### What needs to be done
One line at a time, check the entries below for the word "template", and copy each line that has it.

(Extracted records Opens)

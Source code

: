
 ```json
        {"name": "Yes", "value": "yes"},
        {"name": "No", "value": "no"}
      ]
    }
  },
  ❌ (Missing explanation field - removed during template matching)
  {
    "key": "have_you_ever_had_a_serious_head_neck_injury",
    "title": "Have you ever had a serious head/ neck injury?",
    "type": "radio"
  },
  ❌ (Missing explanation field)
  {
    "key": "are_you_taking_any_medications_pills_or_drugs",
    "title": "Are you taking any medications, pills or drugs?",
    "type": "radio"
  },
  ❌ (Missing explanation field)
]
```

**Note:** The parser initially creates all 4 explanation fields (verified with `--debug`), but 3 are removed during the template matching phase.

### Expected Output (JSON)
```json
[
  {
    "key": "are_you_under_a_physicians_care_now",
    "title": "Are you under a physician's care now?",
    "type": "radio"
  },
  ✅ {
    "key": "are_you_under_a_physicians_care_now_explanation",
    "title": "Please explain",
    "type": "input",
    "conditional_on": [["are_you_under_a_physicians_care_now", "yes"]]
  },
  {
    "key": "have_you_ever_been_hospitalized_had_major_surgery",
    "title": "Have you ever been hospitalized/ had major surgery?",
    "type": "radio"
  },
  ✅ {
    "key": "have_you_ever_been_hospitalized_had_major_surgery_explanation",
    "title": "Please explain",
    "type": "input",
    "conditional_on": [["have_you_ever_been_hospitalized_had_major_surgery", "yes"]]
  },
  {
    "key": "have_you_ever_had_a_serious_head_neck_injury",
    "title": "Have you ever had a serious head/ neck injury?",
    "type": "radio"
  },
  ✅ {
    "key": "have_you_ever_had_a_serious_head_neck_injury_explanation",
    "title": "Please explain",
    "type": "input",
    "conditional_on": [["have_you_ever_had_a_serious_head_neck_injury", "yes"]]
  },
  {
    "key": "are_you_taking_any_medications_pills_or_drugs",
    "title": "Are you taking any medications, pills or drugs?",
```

(Extracted records Closes)
(Extracted records Opens)

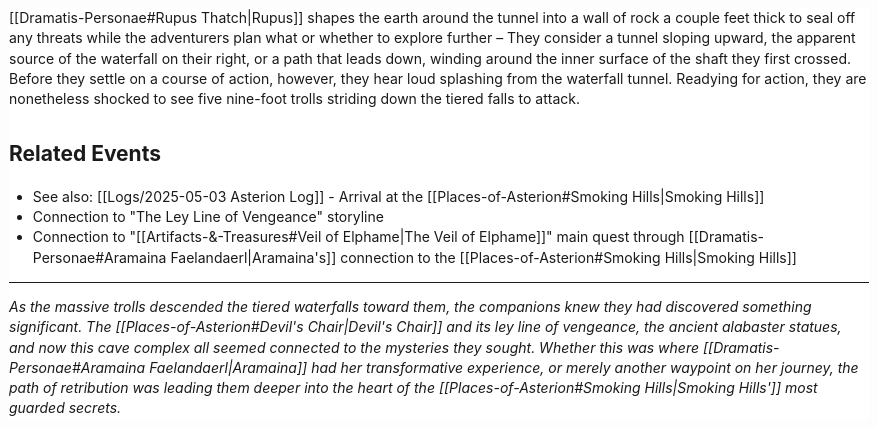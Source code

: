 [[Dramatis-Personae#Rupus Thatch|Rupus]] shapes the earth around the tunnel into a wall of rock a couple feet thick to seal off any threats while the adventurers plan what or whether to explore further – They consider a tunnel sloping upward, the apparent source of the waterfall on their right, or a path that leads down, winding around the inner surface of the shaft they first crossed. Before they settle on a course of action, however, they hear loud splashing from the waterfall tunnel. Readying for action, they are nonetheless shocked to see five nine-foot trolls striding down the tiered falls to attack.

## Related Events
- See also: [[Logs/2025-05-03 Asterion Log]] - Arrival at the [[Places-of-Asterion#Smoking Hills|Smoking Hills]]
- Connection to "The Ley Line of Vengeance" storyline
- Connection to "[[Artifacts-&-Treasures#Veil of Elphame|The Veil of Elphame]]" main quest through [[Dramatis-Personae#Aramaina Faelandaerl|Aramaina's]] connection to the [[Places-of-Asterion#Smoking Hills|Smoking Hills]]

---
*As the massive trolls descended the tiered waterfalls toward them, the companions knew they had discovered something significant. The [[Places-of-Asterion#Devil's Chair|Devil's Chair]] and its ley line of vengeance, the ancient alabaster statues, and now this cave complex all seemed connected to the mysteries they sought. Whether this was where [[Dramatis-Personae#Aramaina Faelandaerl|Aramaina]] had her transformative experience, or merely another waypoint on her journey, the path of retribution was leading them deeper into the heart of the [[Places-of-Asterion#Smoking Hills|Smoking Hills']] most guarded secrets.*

(Extracted records Closes)

### Output of the task
  ❌ (Missing explanation field - removed during template matching)
**Note:** The parser initially creates all 4 explanation fields (verified with `--debug`), but 3 are removed during the template matching phase.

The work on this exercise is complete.